Task statement: Give every line of the data again, unchanged, but with no pictures.

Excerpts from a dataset
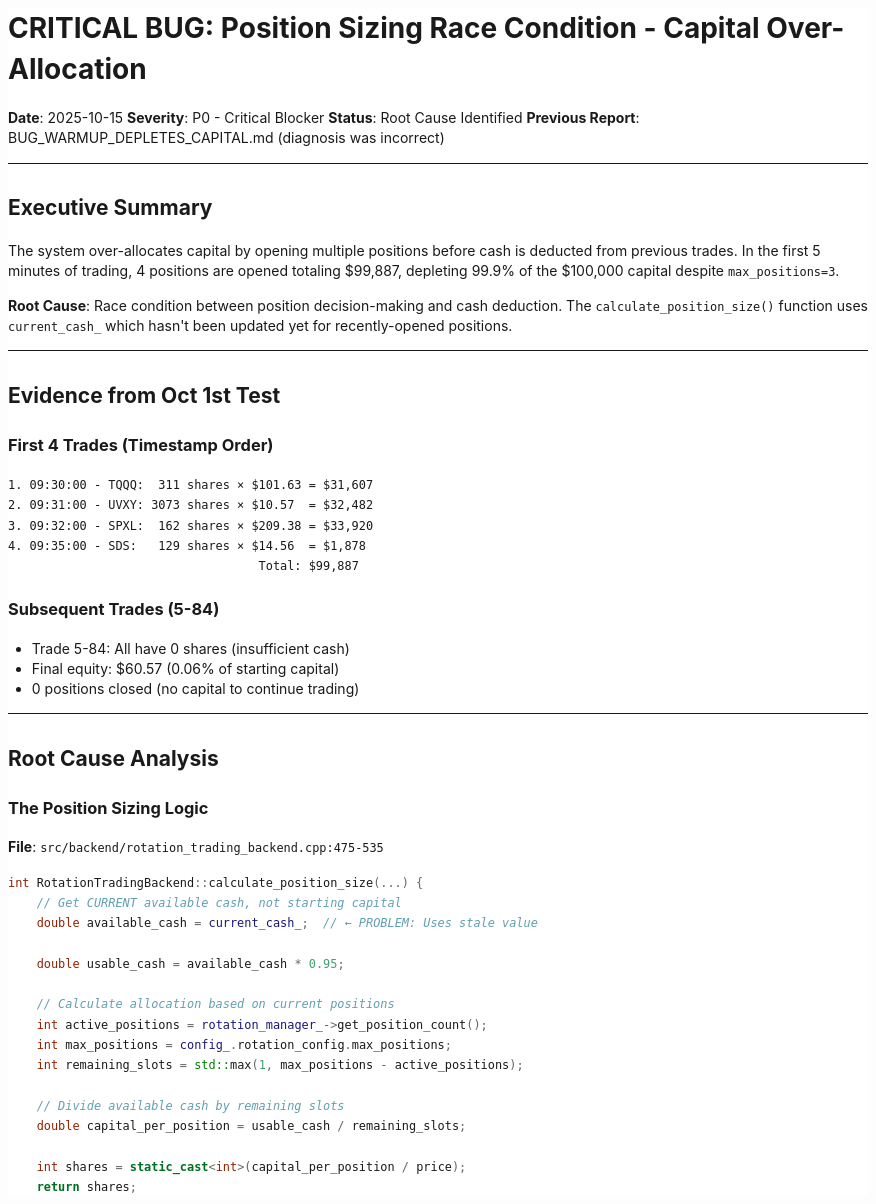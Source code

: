 # CRITICAL BUG: Position Sizing Race Condition - Capital Over-Allocation

**Date**: 2025-10-15
**Severity**: P0 - Critical Blocker
**Status**: Root Cause Identified
**Previous Report**: BUG_WARMUP_DEPLETES_CAPITAL.md (diagnosis was incorrect)

---

## Executive Summary

The system over-allocates capital by opening multiple positions before cash is deducted from previous trades. In the first 5 minutes of trading, 4 positions are opened totaling $99,887, depleting 99.9% of the $100,000 capital despite `max_positions=3`.

**Root Cause**: Race condition between position decision-making and cash deduction. The `calculate_position_size()` function uses `current_cash_` which hasn't been updated yet for recently-opened positions.

---

## Evidence from Oct 1st Test

### First 4 Trades (Timestamp Order)
```
1. 09:30:00 - TQQQ:  311 shares × $101.63 = $31,607
2. 09:31:00 - UVXY: 3073 shares × $10.57  = $32,482
3. 09:32:00 - SPXL:  162 shares × $209.38 = $33,920
4. 09:35:00 - SDS:   129 shares × $14.56  = $1,878
                                   Total: $99,887
```

### Subsequent Trades (5-84)
- Trade 5-84: All have 0 shares (insufficient cash)
- Final equity: $60.57 (0.06% of starting capital)
- 0 positions closed (no capital to continue trading)

---

## Root Cause Analysis

### The Position Sizing Logic

**File**: `src/backend/rotation_trading_backend.cpp:475-535`

```cpp
int RotationTradingBackend::calculate_position_size(...) {
    // Get CURRENT available cash, not starting capital
    double available_cash = current_cash_;  // ← PROBLEM: Uses stale value

    double usable_cash = available_cash * 0.95;

    // Calculate allocation based on current positions
    int active_positions = rotation_manager_->get_position_count();
    int max_positions = config_.rotation_config.max_positions;
    int remaining_slots = std::max(1, max_positions - active_positions);

    // Divide available cash by remaining slots
    double capital_per_position = usable_cash / remaining_slots;

    int shares = static_cast<int>(capital_per_position / price);
    return shares;
```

The answer:
Source code

: # CRITICAL BUG: Position Sizing Race Condition - Capital Over-Allocation

**Date**: 2025-10-15
**Severity**: P0 - Critical Blocker
**Status**: Root Cause Identified
**Previous Report**: BUG_WARMUP_DEPLETES_CAPITAL.md (diagnosis was incorrect)

---

## Executive Summary

The system over-allocates capital by opening multiple positions before cash is deducted from previous trades. In the first 5 minutes of trading, 4 positions are opened totaling $99,887, depleting 99.9% of the $100,000 capital despite `max_positions=3`.

**Root Cause**: Race condition between position decision-making and cash deduction. The `calculate_position_size()` function uses `current_cash_` which hasn't been updated yet for recently-opened positions.

---

## Evidence from Oct 1st Test

### First 4 Trades (Timestamp Order)
```
1. 09:30:00 - TQQQ:  311 shares × $101.63 = $31,607
2. 09:31:00 - UVXY: 3073 shares × $10.57  = $32,482
3. 09:32:00 - SPXL:  162 shares × $209.38 = $33,920
4. 09:35:00 - SDS:   129 shares × $14.56  = $1,878
                                   Total: $99,887
```

### Subsequent Trades (5-84)
- Trade 5-84: All have 0 shares (insufficient cash)
- Final equity: $60.57 (0.06% of starting capital)
- 0 positions closed (no capital to continue trading)

---

## Root Cause Analysis

### The Position Sizing Logic

**File**: `src/backend/rotation_trading_backend.cpp:475-535`

```cpp
int RotationTradingBackend::calculate_position_size(...) {
    // Get CURRENT available cash, not starting capital
    double available_cash = current_cash_;  // ← PROBLEM: Uses stale value

    double usable_cash = available_cash * 0.95;

    // Calculate allocation based on current positions
    int active_positions = rotation_manager_->get_position_count();
    int max_positions = config_.rotation_config.max_positions;
    int remaining_slots = std::max(1, max_positions - active_positions);

    // Divide available cash by remaining slots
    double capital_per_position = usable_cash / remaining_slots;

    int shares = static_cast<int>(capital_per_position / price);
    return shares;
```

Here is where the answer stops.